HIV/AIDS clients, privacy and confidentiality; the case of two health centres in the Ashanti Region of Ghana


From the discussion so far, it is obvious that stigma is the key underlying reason for the reluctance of many people to take up voluntary counselling and testing leading to antiretroviral therapy treatment. According to Niehaus [10], the main cause of stigma is the association of the disease with death rather than sexual promiscuity. Writing about South Africa, he acknowledges that this assertion is not entirely new but it shifts the emphasis for the cause of HIV-related stigma from immoral sexual behaviour or unprotected sex to fear of death. He observes that although immoral sexual behaviour is frowned upon by society, the sentiments against it are not strong enough to lead to the persistent stigma related to the disease and positive persons. In some African cultures, men are allowed to marry more than one woman and teenage pregnancies due to pre-marital sex are also common. According to Burn and Grove [9], this perception of HIV infection illuminates many aspects of people’s responses to the disease, including the (non) use of health care services. It also helps to explain why most clients preferred to use services in privacy and hide their status from relatives and others.

These views about the disease are common in Ghana. In a study on the disease among the Akan in Ghana, Crentsil [11] observes that positive persons are often stigmatised because the disease is believed to be incurable and the fear that the infected person is likely to die of it. Likewise, the pain and suffering the person goes through before death is generally considered as shameful and disgraceful, and in some cases lead to perfunctory funerary rites. This is often due to the fear of contagion associated with the corpse of person who died of HIV infection. Such death is described as ‘bad death.’ The concerns of clients in this study on the risks associated with the disease resonate Niehaus [10] and Crensil’s [11] findings that HIV is a deadly disease. The fear of death associated with the disease and the shame that often characterises HIV-related death could frighten relatives and others to distance themselves from its sufferers. It is therefore not surprising that most clients in this study said that their relatives would reject or ostracise them if they got to know of their status.
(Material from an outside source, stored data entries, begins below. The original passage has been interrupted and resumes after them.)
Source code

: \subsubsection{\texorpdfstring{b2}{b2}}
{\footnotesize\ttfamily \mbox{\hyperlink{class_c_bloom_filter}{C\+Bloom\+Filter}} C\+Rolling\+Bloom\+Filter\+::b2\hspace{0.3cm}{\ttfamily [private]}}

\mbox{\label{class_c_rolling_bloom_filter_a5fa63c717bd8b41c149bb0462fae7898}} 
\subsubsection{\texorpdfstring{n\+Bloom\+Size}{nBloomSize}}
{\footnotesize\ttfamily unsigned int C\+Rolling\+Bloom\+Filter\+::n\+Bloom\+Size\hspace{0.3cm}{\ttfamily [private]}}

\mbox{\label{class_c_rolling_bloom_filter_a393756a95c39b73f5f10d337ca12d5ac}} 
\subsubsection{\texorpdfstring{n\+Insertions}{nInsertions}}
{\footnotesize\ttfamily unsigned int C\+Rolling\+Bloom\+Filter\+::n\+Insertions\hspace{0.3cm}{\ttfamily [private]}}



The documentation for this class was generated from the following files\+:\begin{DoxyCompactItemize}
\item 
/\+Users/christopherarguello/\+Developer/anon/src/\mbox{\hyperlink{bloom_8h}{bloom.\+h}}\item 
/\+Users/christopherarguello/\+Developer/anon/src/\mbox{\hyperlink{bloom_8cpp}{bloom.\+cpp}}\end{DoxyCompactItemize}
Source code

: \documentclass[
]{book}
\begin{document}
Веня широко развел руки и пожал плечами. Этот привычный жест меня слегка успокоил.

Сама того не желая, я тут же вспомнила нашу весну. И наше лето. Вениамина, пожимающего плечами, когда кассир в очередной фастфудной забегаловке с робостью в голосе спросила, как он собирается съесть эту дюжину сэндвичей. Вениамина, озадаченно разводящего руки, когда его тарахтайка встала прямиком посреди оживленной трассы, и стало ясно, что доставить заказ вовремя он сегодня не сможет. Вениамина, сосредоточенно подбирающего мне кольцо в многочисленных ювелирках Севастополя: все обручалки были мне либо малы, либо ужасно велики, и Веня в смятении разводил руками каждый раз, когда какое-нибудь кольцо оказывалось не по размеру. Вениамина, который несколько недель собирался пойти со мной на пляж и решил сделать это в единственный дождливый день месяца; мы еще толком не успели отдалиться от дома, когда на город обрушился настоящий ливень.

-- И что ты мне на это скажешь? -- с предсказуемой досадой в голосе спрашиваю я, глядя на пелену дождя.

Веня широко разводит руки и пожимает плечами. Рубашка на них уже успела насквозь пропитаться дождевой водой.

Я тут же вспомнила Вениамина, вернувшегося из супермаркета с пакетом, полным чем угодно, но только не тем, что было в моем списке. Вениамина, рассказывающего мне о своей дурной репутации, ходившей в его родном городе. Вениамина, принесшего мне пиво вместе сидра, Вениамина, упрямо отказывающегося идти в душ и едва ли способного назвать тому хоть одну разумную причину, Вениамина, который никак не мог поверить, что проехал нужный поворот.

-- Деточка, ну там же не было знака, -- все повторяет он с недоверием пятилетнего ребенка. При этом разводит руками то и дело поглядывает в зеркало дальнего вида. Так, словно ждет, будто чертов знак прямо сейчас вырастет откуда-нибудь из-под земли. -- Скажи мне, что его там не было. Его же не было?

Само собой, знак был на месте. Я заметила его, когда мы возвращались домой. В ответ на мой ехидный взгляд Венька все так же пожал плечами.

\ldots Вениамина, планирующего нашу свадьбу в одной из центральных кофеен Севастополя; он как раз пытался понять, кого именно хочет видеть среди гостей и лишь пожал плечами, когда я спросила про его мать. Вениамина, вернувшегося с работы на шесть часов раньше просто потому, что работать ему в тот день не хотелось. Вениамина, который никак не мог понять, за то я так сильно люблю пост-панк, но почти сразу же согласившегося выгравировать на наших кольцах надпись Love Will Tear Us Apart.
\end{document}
Confidentiality is central in the communication between health workers and clients in the provision of counselling, testing and treatment services. The professional ethics of health workers obliges them to keep information obtained in contacts with clients to themselves, as stipulated in the Ghana Draft Policy Document on HIV/AIDS by MOH/UG [12]. This was also the rule in the facilities where the study was carried out. Maintaining confidentiality by health workers in matters relating to HIV infection, care and treatment is therefore about trust. However, the trust clients have in health workers may be eroded where it is promised and not fulfilled. The possible lack of confidentiality in the health care setting, on the other hand, is a constraint on the use of services and discourages clients and potential clients from accessing counselling testing and treatment services.
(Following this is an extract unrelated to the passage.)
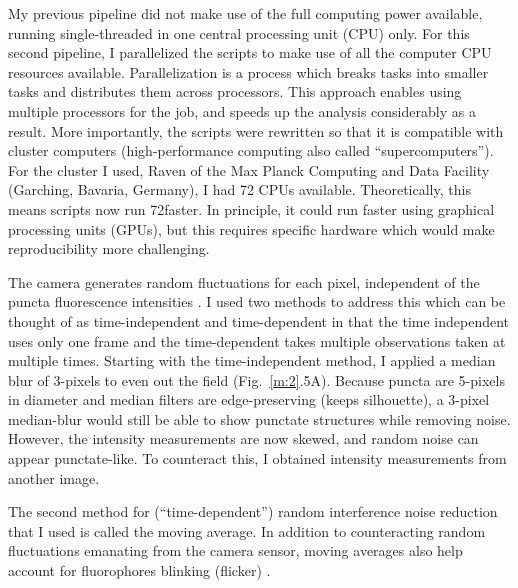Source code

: My previous pipeline did not make use of the full computing power available, running single-threaded in one central processing unit (CPU) only. For this second pipeline, I parallelized the scripts to make use of all the computer CPU resources available. Parallelization is a process which breaks tasks into smaller tasks and distributes them across processors. This approach enables using multiple processors for the job, and speeds up the analysis considerably as a result. More importantly, the scripts were rewritten so that it is compatible with cluster computers (high-performance computing also called “supercomputers”). For the cluster I used, Raven of the Max Planck Computing and Data Facility (Garching, Bavaria, Germany), I had 72 CPUs available. Theoretically, this means scripts now run 72\times faster. In principle, it could run faster using graphical processing units (GPUs), but this requires specific hardware which would make reproducibility more challenging.

The camera generates random fluctuations for each pixel, independent of the puncta fluorescence intensities \autocite{Diekmann_2022}. I used two methods to address this which can be thought of as time-independent and time-dependent in that the time independent uses only one frame and the time-dependent takes multiple observations taken at multiple times. Starting with the time-independent method, I applied a median blur of 3-pixels to even out the field (Fig.~\ref{m:2}.5A). Because puncta are 5-pixels in diameter and median filters are edge-preserving (keeps silhouette), a 3-pixel median-blur would still be able to show punctate structures while removing noise. However, the intensity measurements are now skewed, and random noise can appear punctate-like. To counteract this, I obtained intensity measurements from another image.

The second method for (“time-dependent”) random interference noise reduction that I used is called the moving average. In addition to counteracting random fluctuations emanating from the camera sensor, moving averages also help account for fluorophores blinking (flicker) \autocite{Dickson_1997}.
Although health workers acknowledge that confidentiality is core to the provision of counselling, testing and treatment, they see the possible harm of strictly enforcing confidentiality with unintended risks for others. It places them in a dilemma as to whether they should maintain confidentiality or not when they know that a client is likely to infect others. As Nuwagaba-Biribonwoha et al. [13] point out, the dilemma of nurses regarding patients who feel unable to disclose their test results and who may go home to infect partners and unborn children is that they struggle with their professional ethical obligation to maintain confidentiality. In this study, health workers encountered the same problem. Health workers face the dilemma of either observing the rights of clients to maintain confidentiality as required or ignoring this right and breaching confidentiality. Maintaining confidentiality becomes more complicated when health workers are expected to help prevent the spread of the disease by providing information on behaviour change to the infected and uninfected.
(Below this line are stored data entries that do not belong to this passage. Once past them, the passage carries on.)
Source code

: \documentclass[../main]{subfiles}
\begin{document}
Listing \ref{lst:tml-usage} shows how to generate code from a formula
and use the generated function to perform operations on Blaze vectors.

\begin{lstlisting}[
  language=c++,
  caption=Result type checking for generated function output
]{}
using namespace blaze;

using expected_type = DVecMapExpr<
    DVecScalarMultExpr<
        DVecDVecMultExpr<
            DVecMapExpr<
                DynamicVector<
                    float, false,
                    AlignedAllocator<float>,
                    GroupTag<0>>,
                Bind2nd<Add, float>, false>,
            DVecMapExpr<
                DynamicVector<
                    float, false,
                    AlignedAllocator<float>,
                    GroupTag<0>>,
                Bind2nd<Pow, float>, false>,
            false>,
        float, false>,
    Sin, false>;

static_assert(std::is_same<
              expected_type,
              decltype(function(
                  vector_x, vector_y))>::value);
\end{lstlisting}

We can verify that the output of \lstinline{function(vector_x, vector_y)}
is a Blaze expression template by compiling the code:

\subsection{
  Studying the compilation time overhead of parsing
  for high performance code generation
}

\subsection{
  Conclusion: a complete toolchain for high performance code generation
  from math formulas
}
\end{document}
It follows that some health workers in this study necessarily disclosed clients’ status to others such as spouses or relatives without their consent. Health workers did that in the interest of clients, particularly in the case of infected mothers. The spouses or relatives of these mothers were involved in counselling on the need for such mothers not to breastfeed their new-born babies. Such disclosures were motivated by the belief that those relevant others would help clients to adhere to treatment or also present for counselling and testing. However, some of these mothers held the view that the nurses did that to embarrass them for voluntarily disclosing their status to relevant others. Others also blamed the nurses for making such disclosures which negatively led to marital difficulties It is in view of these challenges that clients are often encouraged to go for couple counselling, shared confidential or arranged disclosure through which health workers helped many of them to inform their spouses and relevant others about their status. This, in most cases helped to reduce the negative repercussions associated with positive test results in the case of women and led to the use of treatment services. One study in Kenya by Farquhar [14] similarly showed that pregnant women who were offered couple counselling with partners were three times likely to report using ART for prevention of mother-to-child transmission. Another study by the South India AIDS Action Group (SIAAP) [15] in Tamil Naadu reported that couple counselling schemes have shown success in reducing the levels of violence and the numbers of abandoned women after diagnosis. Obviously, the fact still remains that in most of the cases, health workers disclosed the status of some clients in the interest of public good.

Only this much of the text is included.